A search for things better known whilst weeping,
And understood not at all.
—The Goat’s Heart, PROTATHIS
Early Autumn, 20 New Imperial Year (4132, Year-of-the-Tusk), the northeast shore of the Neleöst
Dreams came, dark tunnels beneath weary earth …
A ridge against the night sky, curved like a sleeping woman’s hip.
And upon it two silhouettes, black against clouds of stars, impossibly bright.
The figure of a man seated, crouched like an ape, legs crossed like a priest.
And a tree, branches swept up and out, vein-forking across the bowl of the night.
And the stars revolve about the Nail of Heaven like clouds hurried across winter skies.
And the Holy Aspect-Emperor of the Three Seas stares at the figure, stares at the tree, but cannot move. The firmament cycles like the wheel of an upturned cart.
The figure seems to perpetually sink for the constellations rising about him. He speaks, but his face cannot be seen.
I war not with Men, it says, but with the God.
“Yet no one but Men die,” the Aspect-Emperor replies.
The fields must burn to drive Him forth from the Ground.
“But I tend the fields.”
The dark figure stands beneath the tree, begins walking toward him. It seems the climbing stars should hook and carry him in the void, but he is like the truth of iron—impervious and immovable.
It stands before him, regards him—as it has so many times—with his face and his eyes. No halo gilds his leonine mane.
Then who better to burn them?
For Sranc, the ground was meat, and so the desolation of the land was complete. The Neleöst had fallen unnaturally calm, lapping the grey bea
ches with swampish lassitude. It climbed into a distance bleak for want of feature, the line of the horizon smeared from existence, so that Creation coiled without demarcation into the greater scroll of the sky. Their left flank secure, the Men of the Circumfix crossed the southern marches of what had once been Aörsi, the most warlike of the great High Norsirai nations. Illawor, the province had been called, and in ancient times, it had been quilted with fields of sorghum and other hardy cereals. The Ordealmen spied the ruins of what they thought were small forts peppered across the despoiled landscape, but were in fact ancient byres. Every homestead had been a bastion in ancient Aörsi ere the First Apocalypse. Men slept with their swords, wives with their bows. Children were taught how to commit suicide. Skûlsirai, they called themselves, the “Shield-People”.
Now the Great Ordeal chased the Horde across the waste that remained of their land, consuming those Sranc they butchered as they marched. New names were needed, given the revulsion and disgust milled into their existing epithets. To eat Sranc or skinnies or muckers was to eat excrement or vomit or even worse.

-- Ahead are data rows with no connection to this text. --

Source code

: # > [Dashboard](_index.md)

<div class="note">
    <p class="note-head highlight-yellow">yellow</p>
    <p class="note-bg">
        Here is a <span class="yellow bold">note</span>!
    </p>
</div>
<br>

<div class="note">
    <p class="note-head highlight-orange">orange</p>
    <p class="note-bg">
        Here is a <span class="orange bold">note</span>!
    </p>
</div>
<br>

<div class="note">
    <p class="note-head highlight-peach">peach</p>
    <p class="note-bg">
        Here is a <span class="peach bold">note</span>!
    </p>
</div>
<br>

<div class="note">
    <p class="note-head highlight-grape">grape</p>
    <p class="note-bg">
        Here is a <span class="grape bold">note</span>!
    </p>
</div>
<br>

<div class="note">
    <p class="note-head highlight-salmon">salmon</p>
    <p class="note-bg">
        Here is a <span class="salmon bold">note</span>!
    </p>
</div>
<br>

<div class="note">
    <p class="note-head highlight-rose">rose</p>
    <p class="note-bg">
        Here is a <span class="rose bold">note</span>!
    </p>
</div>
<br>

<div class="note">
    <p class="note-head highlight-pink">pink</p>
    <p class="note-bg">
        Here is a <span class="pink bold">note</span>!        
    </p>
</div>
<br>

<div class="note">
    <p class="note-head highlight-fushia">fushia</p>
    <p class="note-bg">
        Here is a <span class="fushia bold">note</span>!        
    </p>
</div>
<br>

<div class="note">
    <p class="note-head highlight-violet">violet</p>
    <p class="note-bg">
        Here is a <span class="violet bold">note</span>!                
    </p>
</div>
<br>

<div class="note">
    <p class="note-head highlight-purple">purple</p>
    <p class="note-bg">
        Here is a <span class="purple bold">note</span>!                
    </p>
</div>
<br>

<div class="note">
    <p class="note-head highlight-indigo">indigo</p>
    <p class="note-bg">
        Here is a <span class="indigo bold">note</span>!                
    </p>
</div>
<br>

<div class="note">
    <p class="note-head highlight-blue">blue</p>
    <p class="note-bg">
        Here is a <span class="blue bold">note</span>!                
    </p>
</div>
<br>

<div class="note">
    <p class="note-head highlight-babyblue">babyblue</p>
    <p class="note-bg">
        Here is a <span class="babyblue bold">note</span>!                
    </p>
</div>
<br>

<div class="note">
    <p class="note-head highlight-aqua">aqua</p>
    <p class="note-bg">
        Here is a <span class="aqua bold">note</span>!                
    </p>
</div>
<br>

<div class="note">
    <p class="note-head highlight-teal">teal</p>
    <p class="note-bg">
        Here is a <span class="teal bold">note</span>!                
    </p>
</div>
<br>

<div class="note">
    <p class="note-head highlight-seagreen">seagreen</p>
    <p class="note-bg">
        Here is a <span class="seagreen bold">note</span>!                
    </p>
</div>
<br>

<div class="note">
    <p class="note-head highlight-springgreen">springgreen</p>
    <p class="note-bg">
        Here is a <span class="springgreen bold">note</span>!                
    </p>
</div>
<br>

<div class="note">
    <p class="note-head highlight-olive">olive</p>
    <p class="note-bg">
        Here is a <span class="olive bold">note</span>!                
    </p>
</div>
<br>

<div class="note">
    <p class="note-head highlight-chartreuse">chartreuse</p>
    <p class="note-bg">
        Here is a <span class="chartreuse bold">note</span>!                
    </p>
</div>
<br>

The Ainoni began calling them “Catfish”, for the slicked skin, the pallor, and because they swore the beasts tasted like the black rivers roping the Secharib Plains. But the name soon fell into disfavour. Despite the advantage of euphemism, it seemed too flaccid a term to capture the madness of eating the creatures.
“Meat” soon became the term of choice, at once generic and visceral, a symbolic condensation of both the fact of their obscenity and the point. To eat was to dominate, to conquer as they needed to conquer. But it was horror as well, for their nightly feast could be nothing other than horror, the encampment dazzled with bonfires, greasy for shadow, adorned with innumerable dismemberments, butchered Sranc swinging on ropes, heaped into seeping piles, their innards coiled in oily puddles of violet and black.

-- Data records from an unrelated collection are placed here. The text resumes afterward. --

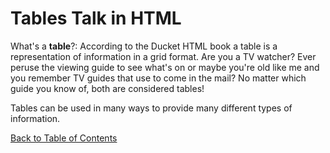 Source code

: # Tables Talk in HTML

What's a **table**?: According to the Ducket HTML book a table is a representation of information in a grid format. Are you a TV watcher? Ever peruse the viewing guide to see what's on or maybe you're old like me and you remember TV guides that use to come in the mail? No matter which guide you know of, both are considered tables!

Tables can be used in many ways to provide many different types of information. 




[Back to Table of Contents](/README.md) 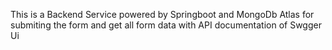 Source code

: This is a Backend Service powered by Springboot and MongoDb Atlas for submiting the form and get all form data with API documentation of Swgger Ui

None could say precisely when it happened, when feast had become bacchanal, when dining had become something more than chewing and swallowing—something darker. At first, only the most sensitive souls among them could discern the difference, how a growl seemed to perpetually hang from the back of their throat, and a savagery from the back of their soul—a furious inkling that others seemed more and more prone to act out. Only they could sense that the Meat was changing them and their brothers—and not for the better. What had been wary became ever more reckless. What was measured became garish by imperceptible degrees.